To do:
Repeat the whole listing below precisely. Omit all pictures.

Listed records:
=== Section Start ===
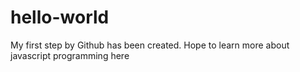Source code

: # hello-world
My first step by Github has been created.
Hope to learn more about javascript programming here
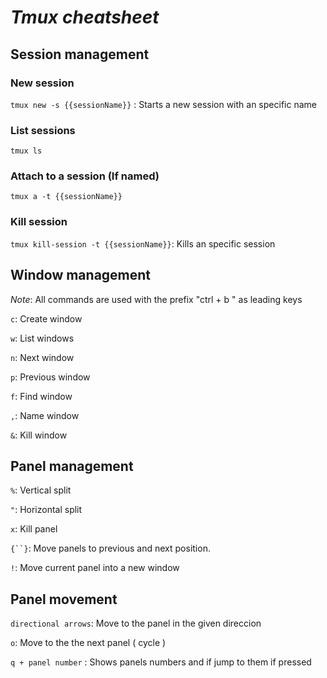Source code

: # *Tmux cheatsheet*


## Session management 

### New session

`tmux new -s {{sessionName}}` : Starts a new session with an specific name

### List sessions 

`tmux ls`

### Attach to a session (If named)

`tmux a -t {{sessionName}}`

### Kill session 

`tmux kill-session -t {{sessionName}}`: Kills an specific session

## Window management

*Note*: All commands are used with the prefix "ctrl + b " as leading keys

 `c`:  Create window

 `w`:  List windows

 `n`:  Next window

 `p`:  Previous window

 `f`:  Find window

 `,`:  Name window

 `&`:  Kill window

## Panel management

 `%`: Vertical split

 `"`: Horizontal split

 `x`: Kill panel

 `{``}`: Move panels to previous and next position. 

 `!`: Move current panel into a new window

## Panel movement 

 `directional arrows`: Move to the panel in the given direccion 

 `o`: Move to the the next panel ( cycle )

 `q + panel number` : Shows panels numbers and if jump to them if pressed

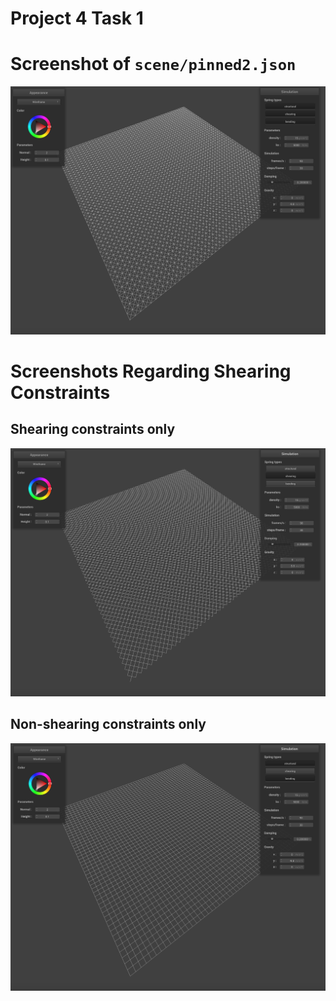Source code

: # Project 4 Task 1

# Screenshot of `scene/pinned2.json`

![Image.png](Project%204%20Task%201.assets/Image.png)

# Screenshots Regarding Shearing Constraints

## Shearing constraints only

![Image.png](Project%204%20Task%201.assets/Image%20(2).png)

## Non-shearing constraints only

![Image.png](Project%204%20Task%201.assets/Image%20(3).png)

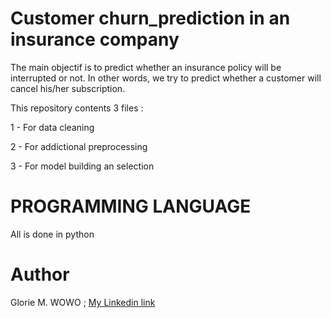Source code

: # Customer churn_prediction in an insurance company

The main objectif is to predict  whether an insurance policy will be interrupted or not. In other words, we try to predict whether a customer will cancel his/her subscription.

This repository contents 3 files :

1 - For data cleaning

2 - For addictional preprocessing

3 - For model building an selection

# PROGRAMMING LANGUAGE 
All is done in python

# Author
Glorie M. WOWO ; [My Linkedin link](https://cm.linkedin.com/in/glorie-metsa-wowo-97642211b)
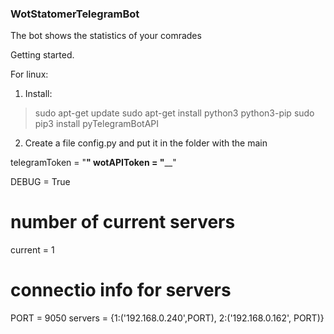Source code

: ### WotStatomerTelegramBot
 The bot shows the statistics of your comrades

Getting started.

For linux:

1. Install:

>sudo apt-get update
sudo apt-get install python3 python3-pip
sudo pip3 install pyTelegramBotAPI 

2. Create a file config.py and put it in the folder with the main

telegramToken = "____________"
wotAPIToken = "______________"

DEBUG = True

# number of current servers
current = 1
# connectio info for servers
PORT = 9050
servers = {1:('192.168.0.240',PORT), 2:('192.168.0.162', PORT)}
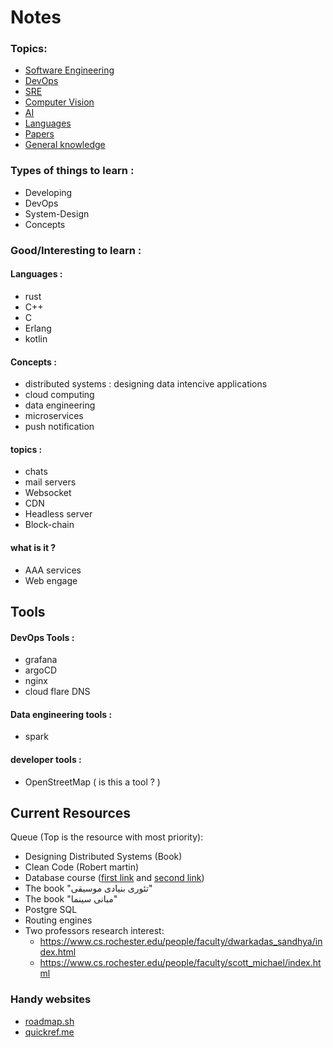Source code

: # Notes

### Topics:
* [Software Engineering](https://github.com/parsaeisa/Notes/blob/main/Software%20engineering/readme.md)
* [DevOps](https://github.com/parsaeisa/Notes/blob/main/DevOps/README.md)
* [SRE](https://github.com/parsaeisa/Notes/blob/main/SRE/readme.md)
* [Computer Vision](https://github.com/parsaeisa/Notes/blob/main/Computer%20vision/readme.MD)
* [AI](https://github.com/parsaeisa/Notes/tree/main/AI)
* [Languages](https://github.com/parsaeisa/Notes/blob/main/Languages/readme.MD)
* [Papers](https://github.com/parsaeisa/Notes/blob/main/Papers.md)
* [General knowledge](https://github.com/parsaeisa/Notes/tree/main/General%20knowledge)

### Types of things to learn : 

* Developing 
* DevOps
* System-Design
* Concepts

### Good/Interesting to learn : 

#### Languages :
* rust
* C++
* C
* Erlang
* kotlin

#### Concepts :
* distributed systems : designing data intencive applications
* cloud computing 
* data engineering 
* microservices 
* push notification

#### topics :
* chats
* mail servers
* Websocket
* CDN
* Headless server
* Block-chain

#### what is it ? 
* AAA services
* Web engage

## Tools 

#### DevOps Tools :
* grafana 
* argoCD
* nginx
* cloud flare DNS

#### Data engineering tools :
* spark 

#### developer tools :
* OpenStreetMap ( is this a tool ? ) 

## Current Resources 

Queue (Top is the resource with most priority): 
- Designing Distributed Systems (Book)
- Clean Code (Robert martin)
- Database course ([first link](https://downloadlynet.ir/2023/29/96050/04/practical-database-design-blog-schema/13/?#/96050-udemy-212326100724.html) and [second link](https://downloadlynet.ir/2023/24/92503/02/database-design-implementation/21/?#/92503-amigosco-212326100524.html))
- The book "تئوری بنیادی موسیقی"
- The book "مبانی سینما"
- Postgre SQL
- Routing engines
- Two professors research interest:
    - https://www.cs.rochester.edu/people/faculty/dwarkadas_sandhya/index.html
    - https://www.cs.rochester.edu/people/faculty/scott_michael/index.html

### Handy websites 
- [roadmap.sh](https://roadmap.sh/)
- [quickref.me](https://quickref.me/)
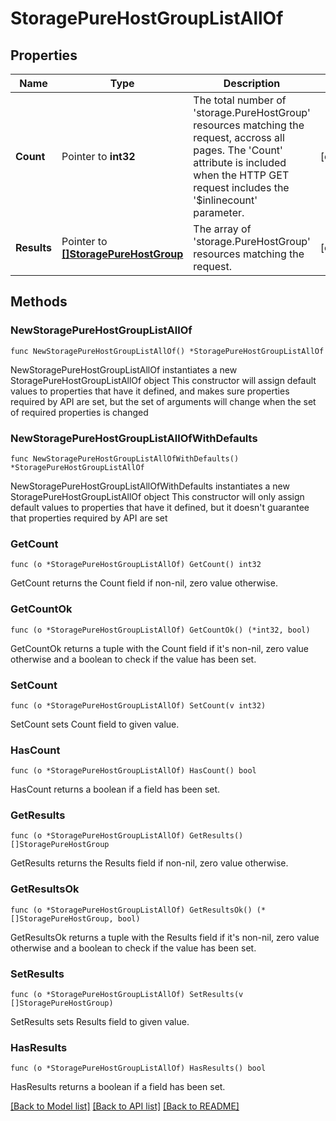 # StoragePureHostGroupListAllOf

## Properties

Name | Type | Description | Notes
------------ | ------------- | ------------- | -------------
**Count** | Pointer to **int32** | The total number of &#39;storage.PureHostGroup&#39; resources matching the request, accross all pages. The &#39;Count&#39; attribute is included when the HTTP GET request includes the &#39;$inlinecount&#39; parameter. | [optional] 
**Results** | Pointer to [**[]StoragePureHostGroup**](storage.PureHostGroup.md) | The array of &#39;storage.PureHostGroup&#39; resources matching the request. | [optional] 

## Methods

### NewStoragePureHostGroupListAllOf

`func NewStoragePureHostGroupListAllOf() *StoragePureHostGroupListAllOf`

NewStoragePureHostGroupListAllOf instantiates a new StoragePureHostGroupListAllOf object
This constructor will assign default values to properties that have it defined,
and makes sure properties required by API are set, but the set of arguments
will change when the set of required properties is changed

### NewStoragePureHostGroupListAllOfWithDefaults

`func NewStoragePureHostGroupListAllOfWithDefaults() *StoragePureHostGroupListAllOf`

NewStoragePureHostGroupListAllOfWithDefaults instantiates a new StoragePureHostGroupListAllOf object
This constructor will only assign default values to properties that have it defined,
but it doesn't guarantee that properties required by API are set

### GetCount

`func (o *StoragePureHostGroupListAllOf) GetCount() int32`

GetCount returns the Count field if non-nil, zero value otherwise.

### GetCountOk

`func (o *StoragePureHostGroupListAllOf) GetCountOk() (*int32, bool)`

GetCountOk returns a tuple with the Count field if it's non-nil, zero value otherwise
and a boolean to check if the value has been set.

### SetCount

`func (o *StoragePureHostGroupListAllOf) SetCount(v int32)`

SetCount sets Count field to given value.

### HasCount

`func (o *StoragePureHostGroupListAllOf) HasCount() bool`

HasCount returns a boolean if a field has been set.

### GetResults

`func (o *StoragePureHostGroupListAllOf) GetResults() []StoragePureHostGroup`

GetResults returns the Results field if non-nil, zero value otherwise.

### GetResultsOk

`func (o *StoragePureHostGroupListAllOf) GetResultsOk() (*[]StoragePureHostGroup, bool)`

GetResultsOk returns a tuple with the Results field if it's non-nil, zero value otherwise
and a boolean to check if the value has been set.

### SetResults

`func (o *StoragePureHostGroupListAllOf) SetResults(v []StoragePureHostGroup)`

SetResults sets Results field to given value.

### HasResults

`func (o *StoragePureHostGroupListAllOf) HasResults() bool`

HasResults returns a boolean if a field has been set.


[[Back to Model list]](../README.md#documentation-for-models) [[Back to API list]](../README.md#documentation-for-api-endpoints) [[Back to README]](../README.md)


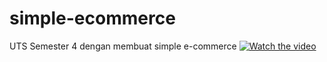 # simple-ecommerce
UTS Semester 4 dengan membuat simple e-commerce
[![Watch the video](https://i.imgur.com/vKb2F1B.png)]([https://youtu.be/vt5fpE0bzSY](https://github.com/abiamarulloh/simple-ecommerce/blob/master/assets/video/Android%20Emulator%20-%20Pixel_XL_API_30_5554%202022-05-25%2012-19-42.gif))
=== Section End ===
Solved problem:
Source code

: # hello-world
My first step by Github has been created.
Hope to learn more about javascript programming here
Source code

: # *Tmux cheatsheet*


## Session management 

### New session

`tmux new -s {{sessionName}}` : Starts a new session with an specific name

### List sessions 

`tmux ls`

### Attach to a session (If named)

`tmux a -t {{sessionName}}`

### Kill session 

`tmux kill-session -t {{sessionName}}`: Kills an specific session

## Window management

*Note*: All commands are used with the prefix "ctrl + b " as leading keys

 `c`:  Create window

 `w`:  List windows

 `n`:  Next window

 `p`:  Previous window

 `f`:  Find window

 `,`:  Name window

 `&`:  Kill window

## Panel management

 `%`: Vertical split

 `"`: Horizontal split

 `x`: Kill panel

 `{``}`: Move panels to previous and next position. 

 `!`: Move current panel into a new window

## Panel movement 

 `directional arrows`: Move to the panel in the given direccion 

 `o`: Move to the the next panel ( cycle )

 `q + panel number` : Shows panels numbers and if jump to them if pressed

Source code

: # Project 4 Task 1

# Screenshot of `scene/pinned2.json`

![Image.png](Project%204%20Task%201.assets/Image.png)

# Screenshots Regarding Shearing Constraints

## Shearing constraints only

![Image.png](Project%204%20Task%201.assets/Image%20(2).png)

## Non-shearing constraints only

![Image.png](Project%204%20Task%201.assets/Image%20(3).png)

Source code

: # Customer churn_prediction in an insurance company

The main objectif is to predict  whether an insurance policy will be interrupted or not. In other words, we try to predict whether a customer will cancel his/her subscription.

This repository contents 3 files :

1 - For data cleaning

2 - For addictional preprocessing

3 - For model building an selection

# PROGRAMMING LANGUAGE 
All is done in python

# Author
Glorie M. WOWO ; [My Linkedin link](https://cm.linkedin.com/in/glorie-metsa-wowo-97642211b)
Source code

: ### WotStatomerTelegramBot
 The bot shows the statistics of your comrades

Getting started.

For linux:

1. Install:

>sudo apt-get update
sudo apt-get install python3 python3-pip
sudo pip3 install pyTelegramBotAPI 

2. Create a file config.py and put it in the folder with the main

telegramToken = "____________"
wotAPIToken = "______________"

DEBUG = True

# number of current servers
current = 1
# connectio info for servers
PORT = 9050
servers = {1:('192.168.0.240',PORT), 2:('192.168.0.162', PORT)}
Source code

: # Notes

### Topics:
* [Software Engineering](https://github.com/parsaeisa/Notes/blob/main/Software%20engineering/readme.md)
* [DevOps](https://github.com/parsaeisa/Notes/blob/main/DevOps/README.md)
* [SRE](https://github.com/parsaeisa/Notes/blob/main/SRE/readme.md)
* [Computer Vision](https://github.com/parsaeisa/Notes/blob/main/Computer%20vision/readme.MD)
* [AI](https://github.com/parsaeisa/Notes/tree/main/AI)
* [Languages](https://github.com/parsaeisa/Notes/blob/main/Languages/readme.MD)
* [Papers](https://github.com/parsaeisa/Notes/blob/main/Papers.md)
* [General knowledge](https://github.com/parsaeisa/Notes/tree/main/General%20knowledge)

### Types of things to learn : 

* Developing 
* DevOps
* System-Design
* Concepts

### Good/Interesting to learn : 

#### Languages :
* rust
* C++
* C
* Erlang
* kotlin

#### Concepts :
* distributed systems : designing data intencive applications
* cloud computing 
* data engineering 
* microservices 
* push notification

#### topics :
* chats
* mail servers
* Websocket
* CDN
* Headless server
* Block-chain

#### what is it ? 
* AAA services
* Web engage

## Tools 

#### DevOps Tools :
* grafana 
* argoCD
* nginx
* cloud flare DNS

#### Data engineering tools :
* spark 

#### developer tools :
* OpenStreetMap ( is this a tool ? ) 

## Current Resources 

Queue (Top is the resource with most priority): 
- Designing Distributed Systems (Book)
- Clean Code (Robert martin)
- Database course ([first link](https://downloadlynet.ir/2023/29/96050/04/practical-database-design-blog-schema/13/?#/96050-udemy-212326100724.html) and [second link](https://downloadlynet.ir/2023/24/92503/02/database-design-implementation/21/?#/92503-amigosco-212326100524.html))
- The book "تئوری بنیادی موسیقی"
- The book "مبانی سینما"
- Postgre SQL
- Routing engines
- Two professors research interest:
    - https://www.cs.rochester.edu/people/faculty/dwarkadas_sandhya/index.html
    - https://www.cs.rochester.edu/people/faculty/scott_michael/index.html

### Handy websites 
- [roadmap.sh](https://roadmap.sh/)
- [quickref.me](https://quickref.me/)
 # StoragePureHostGroupListAllOf

## Properties

Name | Type | Description | Notes
------------ | ------------- | ------------- | -------------
**Count** | Pointer to **int32** | The total number of &#39;storage.PureHostGroup&#39; resources matching the request, accross all pages. The &#39;Count&#39; attribute is included when the HTTP GET request includes the &#39;$inlinecount&#39; parameter. | [optional] 
**Results** | Pointer to [**[]StoragePureHostGroup**](storage.PureHostGroup.md) | The array of &#39;storage.PureHostGroup&#39; resources matching the request. | [optional] 

## Methods

### NewStoragePureHostGroupListAllOf

`func NewStoragePureHostGroupListAllOf() *StoragePureHostGroupListAllOf`

NewStoragePureHostGroupListAllOf instantiates a new StoragePureHostGroupListAllOf object
This constructor will assign default values to properties that have it defined,
and makes sure properties required by API are set, but the set of arguments
will change when the set of required properties is changed

### NewStoragePureHostGroupListAllOfWithDefaults

`func NewStoragePureHostGroupListAllOfWithDefaults() *StoragePureHostGroupListAllOf`

NewStoragePureHostGroupListAllOfWithDefaults instantiates a new StoragePureHostGroupListAllOf object
This constructor will only assign default values to properties that have it defined,
but it doesn't guarantee that properties required by API are set

### GetCount

`func (o *StoragePureHostGroupListAllOf) GetCount() int32`

GetCount returns the Count field if non-nil, zero value otherwise.

### GetCountOk

`func (o *StoragePureHostGroupListAllOf) GetCountOk() (*int32, bool)`

GetCountOk returns a tuple with the Count field if it's non-nil, zero value otherwise
and a boolean to check if the value has been set.

### SetCount

`func (o *StoragePureHostGroupListAllOf) SetCount(v int32)`

SetCount sets Count field to given value.

### HasCount

`func (o *StoragePureHostGroupListAllOf) HasCount() bool`

HasCount returns a boolean if a field has been set.

### GetResults

`func (o *StoragePureHostGroupListAllOf) GetResults() []StoragePureHostGroup`

GetResults returns the Results field if non-nil, zero value otherwise.

### GetResultsOk

`func (o *StoragePureHostGroupListAllOf) GetResultsOk() (*[]StoragePureHostGroup, bool)`

GetResultsOk returns a tuple with the Results field if it's non-nil, zero value otherwise
and a boolean to check if the value has been set.

### SetResults

`func (o *StoragePureHostGroupListAllOf) SetResults(v []StoragePureHostGroup)`

SetResults sets Results field to given value.

### HasResults

`func (o *StoragePureHostGroupListAllOf) HasResults() bool`

HasResults returns a boolean if a field has been set.


[[Back to Model list]](../README.md#documentation-for-models) [[Back to API list]](../README.md#documentation-for-api-endpoints) [[Back to README]](../README.md)


 # simple-ecommerce
UTS Semester 4 dengan membuat simple e-commerce
[![Watch the video](https://i.imgur.com/vKb2F1B.png)]([https://youtu.be/vt5fpE0bzSY](https://github.com/abiamarulloh/simple-ecommerce/blob/master/assets/video/Android%20Emulator%20-%20Pixel_XL_API_30_5554%202022-05-25%2012-19-42.gif))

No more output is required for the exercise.